== Source records

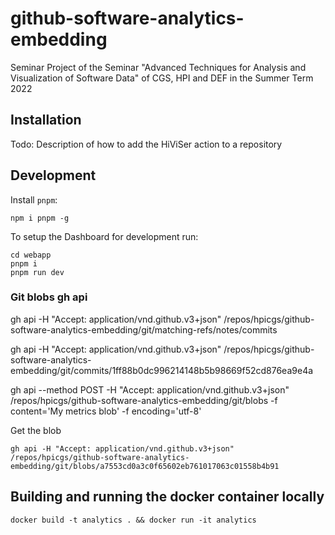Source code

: # github-software-analytics-embedding
Seminar Project of the Seminar "Advanced Techniques for Analysis and Visualization of Software Data" of CGS, HPI and DEF in the Summer Term 2022

## Installation

Todo: Description of how to add the HiViSer action to a repository

## Development

Install `pnpm`:

```
npm i pnpm -g
```

To setup the Dashboard for development run:

```
cd webapp
pnpm i
pnpm run dev
```


### Git blobs gh api

gh api -H "Accept: application/vnd.github.v3+json" /repos/hpicgs/github-software-analytics-embedding/git/matching-refs/notes/commits

gh api -H "Accept: application/vnd.github.v3+json" /repos/hpicgs/github-software-analytics-embedding/git/commits/1ff88b0dc996214148b5b98669f52cd876ea9e4a

gh api --method POST -H "Accept: application/vnd.github.v3+json" /repos/hpicgs/github-software-analytics-embedding/git/blobs -f content='My metrics blob' -f encoding='utf-8'

Get the blob
```
gh api -H "Accept: application/vnd.github.v3+json" /repos/hpicgs/github-software-analytics-embedding/git/blobs/a7553cd0a3c0f65602eb761017063c01558b4b91
```


## Building and running the docker container locally
```
docker build -t analytics . && docker run -it analytics
```
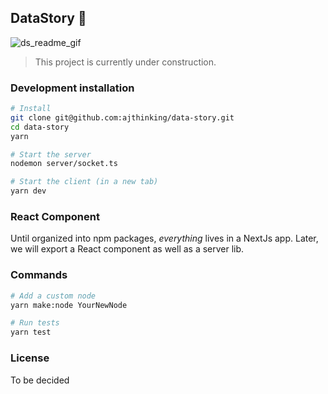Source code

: ## DataStory :dizzy:

![ds_readme_gif](https://user-images.githubusercontent.com/3457668/229267838-b8dcc5cc-9639-4f95-962b-48eae8250d4e.gif)

> This project is currently under construction.

### Development installation
```bash
# Install
git clone git@github.com:ajthinking/data-story.git
cd data-story
yarn

# Start the server
nodemon server/socket.ts

# Start the client (in a new tab)
yarn dev
```

### React Component
Until organized into npm packages, *everything* lives in a NextJs app. Later, we will export a React component as well as a server lib.

### Commands
```bash
# Add a custom node
yarn make:node YourNewNode

# Run tests
yarn test
```

### License
To be decided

====

Exercise aim | At the line with "currently under construction.", begin reproducing the material above exactly, and continue through its last line.

Completed exercise |
> This project is currently under construction.

### Development installation
```bash
# Install
git clone git@github.com:ajthinking/data-story.git
cd data-story
yarn

# Start the server
nodemon server/socket.ts

# Start the client (in a new tab)
yarn dev
```

### React Component
Until organized into npm packages, *everything* lives in a NextJs app. Later, we will export a React component as well as a server lib.

### Commands
```bash
# Add a custom node
yarn make:node YourNewNode

# Run tests
yarn test
```

### License
To be decided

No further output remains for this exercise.